2.11 In het kader van dat gvo is tevens bij eiseres een psychiatrisch onderzoek ingesteld dat voerde tot de conclusie dat zij lijdende was aan een persoonlijkheidsstoornis. Naar het oordeel van de officier van justitie waren de verklaringen van eiseres dusdanig onbetrouwbaar dat die niet konden dienen als grondslag voor een strafrechtelijke vervolging van belanghebbende. Het gvo werd daarom gesloten en de vervolging gestaakt. Omdat de strafzaak was geëindigd zonder oplegging van straf of maatregel is aan belanghebbende op diens vordering door de rechtbank Leeuwarden een schadevergoeding van f 53.000,- toegekend.
2.12 In de twee klachtprocedures bij het RTG is uiteindelijk aan belanghebbende de maatregel van berisping opgelegd.
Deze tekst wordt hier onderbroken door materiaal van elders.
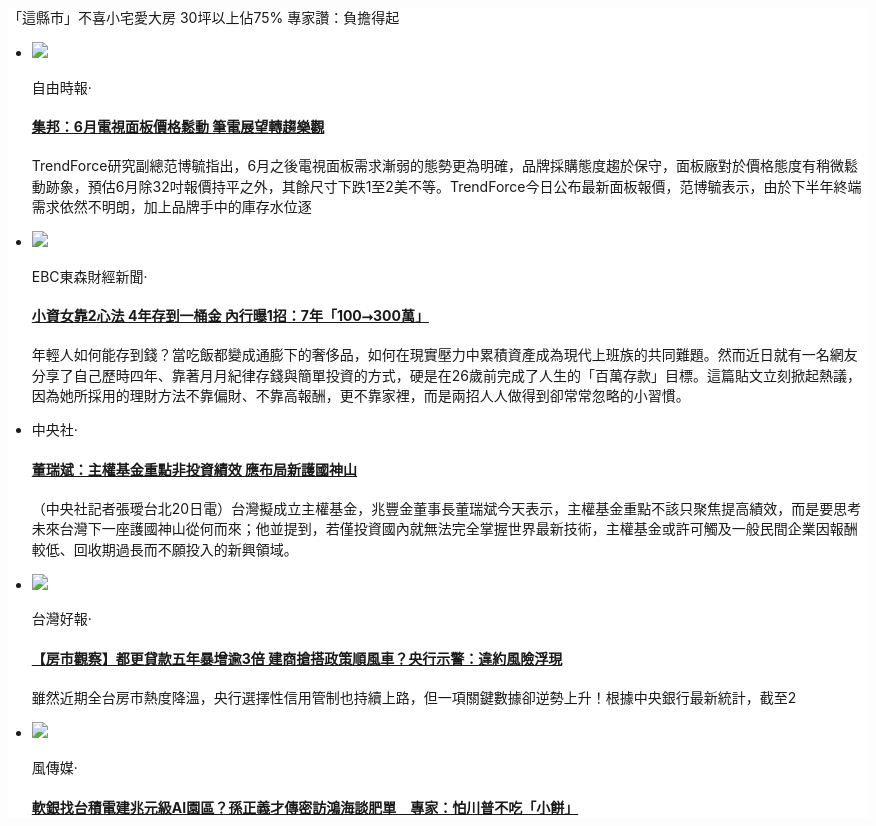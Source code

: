   「這縣市」不喜小宅愛大房 30坪以上佔75% 專家讚：負擔得起
* ![](https://s.yimg.com/cv/apiv2/default/20190501/placeholder.gif)

  自由時報·

  #### [集邦：6月電視面板價格鬆動 筆電展望轉趨樂觀](https://tw.news.yahoo.com/%E9%9B%86%E9%82%A6-6%E6%9C%88%E9%9B%BB%E8%A6%96%E9%9D%A2%E6%9D%BF%E5%83%B9%E6%A0%BC%E9%AC%86%E5%8B%95-%E7%AD%86%E9%9B%BB%E5%B1%95%E6%9C%9B%E8%BD%89%E8%B6%A8%E6%A8%82%E8%A7%80-091305166.html)

  TrendForce研究副總范博毓指出，6月之後電視面板需求漸弱的態勢更為明確，品牌採購態度趨於保守，面板廠對於價格態度有稍微鬆動跡象，預估6月除32吋報價持平之外，其餘尺寸下跌1至2美不等。TrendForce今日公布最新面板報價，范博毓表示，由於下半年終端需求依然不明朗，加上品牌手中的庫存水位逐
* ![](https://s.yimg.com/cv/apiv2/default/20190501/placeholder.gif)

  EBC東森財經新聞·

  #### [小資女靠2心法 4年存到一桶金 內行曝1招：7年「100⭢300萬」](https://tw.stock.yahoo.com/news/%E5%B0%8F%E8%B3%87%E5%A5%B3%E9%9D%A02%E5%BF%83%E6%B3%95-4%E5%B9%B4%E5%AD%98%E5%88%B0-%E6%A1%B6%E9%87%91-%E5%85%A7%E8%A1%8C%E6%9B%9D1%E6%8B%9B-7%E5%B9%B4-090500854.html)

  年輕人如何能存到錢？當吃飯都變成通膨下的奢侈品，如何在現實壓力中累積資產成為現代上班族的共同難題。然而近日就有一名網友分享了自己歷時四年、靠著月月紀律存錢與簡單投資的方式，硬是在26歲前完成了人生的「百萬存款」目標。這篇貼文立刻掀起熱議，因為她所採用的理財方法不靠偏財、不靠高報酬，更不靠家裡，而是兩招人人做得到卻常常忽略的小習慣。
* 中央社·

  #### [董瑞斌：主權基金重點非投資績效 應布局新護國神山](https://tw.news.yahoo.com/%E8%91%A3%E7%91%9E%E6%96%8C-%E4%B8%BB%E6%AC%8A%E5%9F%BA%E9%87%91%E9%87%8D%E9%BB%9E%E9%9D%9E%E6%8A%95%E8%B3%87%E7%B8%BE%E6%95%88-%E6%87%89%E5%B8%83%E5%B1%80%E6%96%B0%E8%AD%B7%E5%9C%8B%E7%A5%9E%E5%B1%B1-085745548.html)

  （中央社記者張璦台北20日電）台灣擬成立主權基金，兆豐金董事長董瑞斌今天表示，主權基金重點不該只聚焦提高績效，而是要思考未來台灣下一座護國神山從何而來；他並提到，若僅投資國內就無法完全掌握世界最新技術，主權基金或許可觸及一般民間企業因報酬較低、回收期過長而不願投入的新興領域。
* ![](https://s.yimg.com/cv/apiv2/default/20190501/placeholder.gif)

  台灣好報·

  #### [【房市觀察】都更貸款五年暴增逾3倍 建商搶搭政策順風車？央行示警：違約風險浮現](https://tw.news.yahoo.com/%E6%88%BF%E5%B8%82%E8%A7%80%E5%AF%9F-%E9%83%BD%E6%9B%B4%E8%B2%B8%E6%AC%BE%E4%BA%94%E5%B9%B4%E6%9A%B4%E5%A2%9E%E9%80%BE3%E5%80%8D-%E5%BB%BA%E5%95%86%E6%90%B6%E6%90%AD%E6%94%BF%E7%AD%96%E9%A0%86%E9%A2%A8%E8%BB%8A-%E5%A4%AE%E8%A1%8C%E7%A4%BA%E8%AD%A6-%E9%81%95%E7%B4%84%E9%A2%A8%E9%9A%AA%E6%B5%AE%E7%8F%BE-090820259.html)

  雖然近期全台房市熱度降溫，央行選擇性信用管制也持續上路，但一項關鍵數據卻逆勢上升！根據中央銀行最新統計，截至2
* ![](https://s.yimg.com/cv/apiv2/default/20190501/placeholder.gif)

  風傳媒·

  #### [軟銀找台積電建兆元級AI園區？孫正義才傳密訪鴻海談肥單　專家：怕川普不吃「小餅」](https://tw.news.yahoo.com/%E8%BB%9F%E9%8A%80%E6%89%BE%E5%8F%B0%E7%A9%8D%E9%9B%BB%E5%BB%BA%E5%85%86%E5%85%83%E7%B4%9Aai%E5%9C%92%E5%8D%80-%E5%AD%AB%E6%AD%A3%E7%BE%A9%E6%89%8D%E5%82%B3%E5%AF%86%E8%A8%AA%E9%B4%BB%E6%B5%B7%E8%AB%87%E8%82%A5%E5%96%AE-%E5%B0%88%E5%AE%B6-%E6%80%95%E5%B7%9D%E6%99%AE%E4%B8%8D%E5%90%83-%E5%B0%8F%E9%A4%85-090850242.html)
Het RTG overwoog in die uitspraak: ”Geenszins is komen vast te staan dat aangeklaagde zich tot het uiterste heeft ingespannen om de arts-patiëntrelatie te onderscheiden van een vriendschappelijke relatie”.
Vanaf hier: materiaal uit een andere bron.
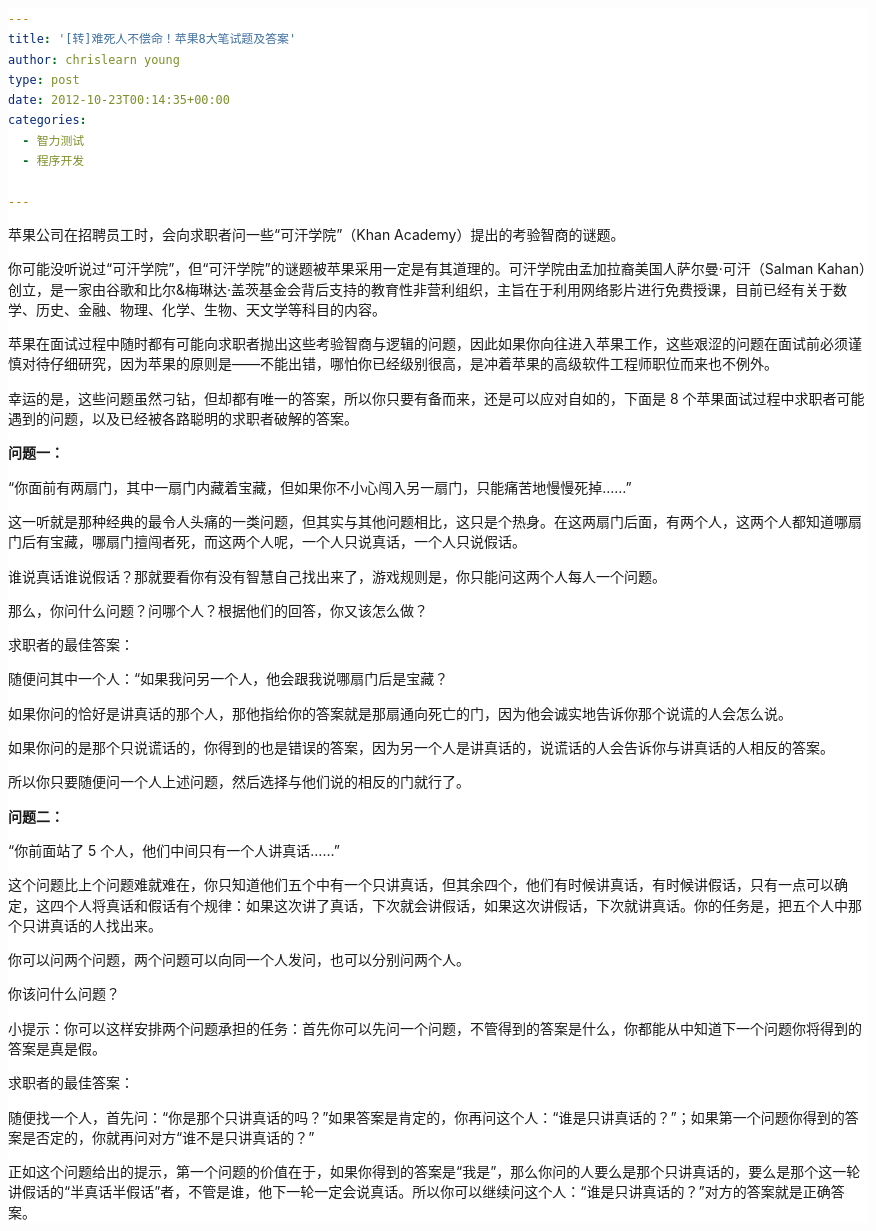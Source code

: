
 ```yaml
---
title: '[转]难死人不偿命！苹果8大笔试题及答案'
author: chrislearn young
type: post
date: 2012-10-23T00:14:35+00:00
categories:
  - 智力测试
  - 程序开发

---
```

苹果公司在招聘员工时，会向求职者问一些“可汗学院”（Khan Academy）提出的考验智商的谜题。

你可能没听说过“可汗学院”，但“可汗学院”的谜题被苹果采用一定是有其道理的。可汗学院由孟加拉裔美国人萨尔曼·可汗（Salman Kahan）创立，是一家由谷歌和比尔&梅琳达·盖茨基金会背后支持的教育性非营利组织，主旨在于利用网络影片进行免费授课，目前已经有关于数学、历史、金融、物理、化学、生物、天文学等科目的内容。

苹果在面试过程中随时都有可能向求职者抛出这些考验智商与逻辑的问题，因此如果你向往进入苹果工作，这些艰涩的问题在面试前必须谨慎对待仔细研究，因为苹果的原则是——不能出错，哪怕你已经级别很高，是冲着苹果的高级软件工程师职位而来也不例外。

幸运的是，这些问题虽然刁钻，但却都有唯一的答案，所以你只要有备而来，还是可以应对自如的，下面是 8 个苹果面试过程中求职者可能遇到的问题，以及已经被各路聪明的求职者破解的答案。


**问题一：**

“你面前有两扇门，其中一扇门内藏着宝藏，但如果你不小心闯入另一扇门，只能痛苦地慢慢死掉……”

这一听就是那种经典的最令人头痛的一类问题，但其实与其他问题相比，这只是个热身。在这两扇门后面，有两个人，这两个人都知道哪扇门后有宝藏，哪扇门擅闯者死，而这两个人呢，一个人只说真话，一个人只说假话。

谁说真话谁说假话？那就要看你有没有智慧自己找出来了，游戏规则是，你只能问这两个人每人一个问题。

那么，你问什么问题？问哪个人？根据他们的回答，你又该怎么做？

求职者的最佳答案：

随便问其中一个人：“如果我问另一个人，他会跟我说哪扇门后是宝藏？

如果你问的恰好是讲真话的那个人，那他指给你的答案就是那扇通向死亡的门，因为他会诚实地告诉你那个说谎的人会怎么说。

如果你问的是那个只说谎话的，你得到的也是错误的答案，因为另一个人是讲真话的，说谎话的人会告诉你与讲真话的人相反的答案。

所以你只要随便问一个人上述问题，然后选择与他们说的相反的门就行了。

**问题二：**

“你前面站了 5 个人，他们中间只有一个人讲真话……”

这个问题比上个问题难就难在，你只知道他们五个中有一个只讲真话，但其余四个，他们有时候讲真话，有时候讲假话，只有一点可以确定，这四个人将真话和假话有个规律：如果这次讲了真话，下次就会讲假话，如果这次讲假话，下次就讲真话。你的任务是，把五个人中那个只讲真话的人找出来。

你可以问两个问题，两个问题可以向同一个人发问，也可以分别问两个人。

你该问什么问题？

小提示：你可以这样安排两个问题承担的任务：首先你可以先问一个问题，不管得到的答案是什么，你都能从中知道下一个问题你将得到的答案是真是假。

求职者的最佳答案：

随便找一个人，首先问：“你是那个只讲真话的吗？”如果答案是肯定的，你再问这个人：“谁是只讲真话的？”；如果第一个问题你得到的答案是否定的，你就再问对方“谁不是只讲真话的？”

正如这个问题给出的提示，第一个问题的价值在于，如果你得到的答案是“我是”，那么你问的人要么是那个只讲真话的，要么是那个这一轮讲假话的“半真话半假话”者，不管是谁，他下一轮一定会说真话。所以你可以继续问这个人：“谁是只讲真话的？”对方的答案就是正确答案。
2.13 De uitspraak van het RTG heeft eiseres geïnspireerd tot het instellen van een civiele procedure tegen belanghebbende, die heeft geleid tot veroordeling van belanghebbende tot betaling van een schadevergoeding aan eiseres.
2.14 Tegen dat civiele vonnis is belanghebbende in beroep gekomen, waarna ook de civiele kamer van dit gerechtshof belanghebbende heeft veroordeeld tot betaling van een schadevergoeding aan eiseres.
2.15 In de jaarstukken over 1999 bracht belanghebbende als aan eiseres betaalde schadevergoeding onder de benaming buitengewone lasten een bedrag van f 109.939,- ten laste van zijn winst uit onderneming. Onder Algemene kosten boekte hij tevens de kosten van de advocaat die hem bijstond in de onderscheidene civiele en tuchtrechtprocedures als kosten van onderneming. Het betrof een bedrag van f 83.040,-.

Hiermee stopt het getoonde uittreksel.